[ACTION ITEM] Set down all of the entries below word for word, with the pictures left out.

[DATA UNDER STUDY]
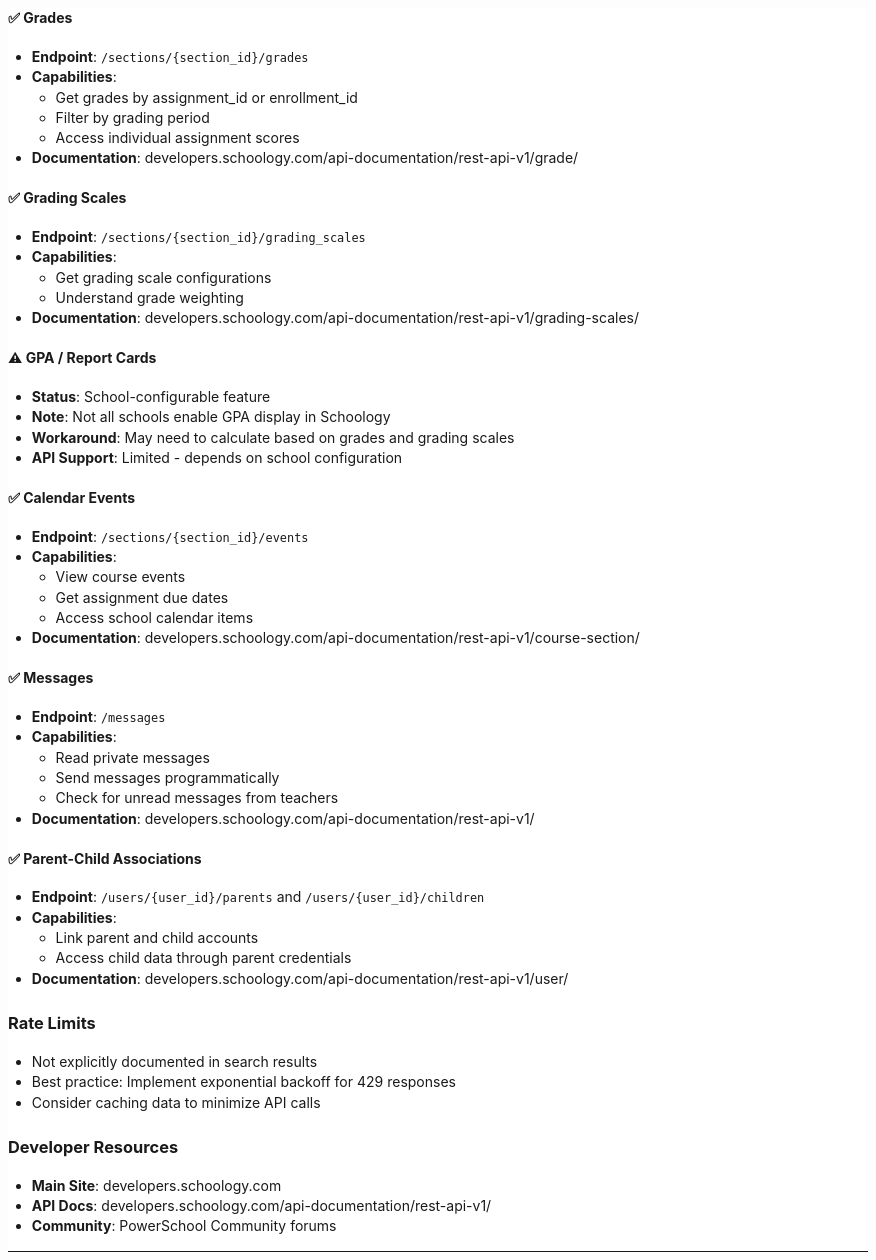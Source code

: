 #### ✅ Grades
- **Endpoint**: `/sections/{section_id}/grades`
- **Capabilities**:
  - Get grades by assignment_id or enrollment_id
  - Filter by grading period
  - Access individual assignment scores
- **Documentation**: developers.schoology.com/api-documentation/rest-api-v1/grade/

#### ✅ Grading Scales
- **Endpoint**: `/sections/{section_id}/grading_scales`
- **Capabilities**:
  - Get grading scale configurations
  - Understand grade weighting
- **Documentation**: developers.schoology.com/api-documentation/rest-api-v1/grading-scales/

#### ⚠️ GPA / Report Cards
- **Status**: School-configurable feature
- **Note**: Not all schools enable GPA display in Schoology
- **Workaround**: May need to calculate based on grades and grading scales
- **API Support**: Limited - depends on school configuration

#### ✅ Calendar Events
- **Endpoint**: `/sections/{section_id}/events`
- **Capabilities**:
  - View course events
  - Get assignment due dates
  - Access school calendar items
- **Documentation**: developers.schoology.com/api-documentation/rest-api-v1/course-section/

#### ✅ Messages
- **Endpoint**: `/messages`
- **Capabilities**:
  - Read private messages
  - Send messages programmatically
  - Check for unread messages from teachers
- **Documentation**: developers.schoology.com/api-documentation/rest-api-v1/

#### ✅ Parent-Child Associations
- **Endpoint**: `/users/{user_id}/parents` and `/users/{user_id}/children`
- **Capabilities**:
  - Link parent and child accounts
  - Access child data through parent credentials
- **Documentation**: developers.schoology.com/api-documentation/rest-api-v1/user/

### Rate Limits
- Not explicitly documented in search results
- Best practice: Implement exponential backoff for 429 responses
- Consider caching data to minimize API calls

### Developer Resources
- **Main Site**: developers.schoology.com
- **API Docs**: developers.schoology.com/api-documentation/rest-api-v1/
- **Community**: PowerSchool Community forums

---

[RESULT OF THIS TASK]
Source code

: #### ✅ Grades
- **Endpoint**: `/sections/{section_id}/grades`
- **Capabilities**:
  - Get grades by assignment_id or enrollment_id
  - Filter by grading period
  - Access individual assignment scores
- **Documentation**: developers.schoology.com/api-documentation/rest-api-v1/grade/

#### ✅ Grading Scales
- **Endpoint**: `/sections/{section_id}/grading_scales`
- **Capabilities**:
  - Get grading scale configurations
  - Understand grade weighting
- **Documentation**: developers.schoology.com/api-documentation/rest-api-v1/grading-scales/

#### ⚠️ GPA / Report Cards
- **Status**: School-configurable feature
- **Note**: Not all schools enable GPA display in Schoology
- **Workaround**: May need to calculate based on grades and grading scales
- **API Support**: Limited - depends on school configuration

#### ✅ Calendar Events
- **Endpoint**: `/sections/{section_id}/events`
- **Capabilities**:
  - View course events
  - Get assignment due dates
  - Access school calendar items
- **Documentation**: developers.schoology.com/api-documentation/rest-api-v1/course-section/

#### ✅ Messages
- **Endpoint**: `/messages`
- **Capabilities**:
  - Read private messages
  - Send messages programmatically
  - Check for unread messages from teachers
- **Documentation**: developers.schoology.com/api-documentation/rest-api-v1/

#### ✅ Parent-Child Associations
- **Endpoint**: `/users/{user_id}/parents` and `/users/{user_id}/children`
- **Capabilities**:
  - Link parent and child accounts
  - Access child data through parent credentials
- **Documentation**: developers.schoology.com/api-documentation/rest-api-v1/user/

### Rate Limits
- Not explicitly documented in search results
- Best practice: Implement exponential backoff for 429 responses
- Consider caching data to minimize API calls

### Developer Resources
- **Main Site**: developers.schoology.com
- **API Docs**: developers.schoology.com/api-documentation/rest-api-v1/
- **Community**: PowerSchool Community forums

---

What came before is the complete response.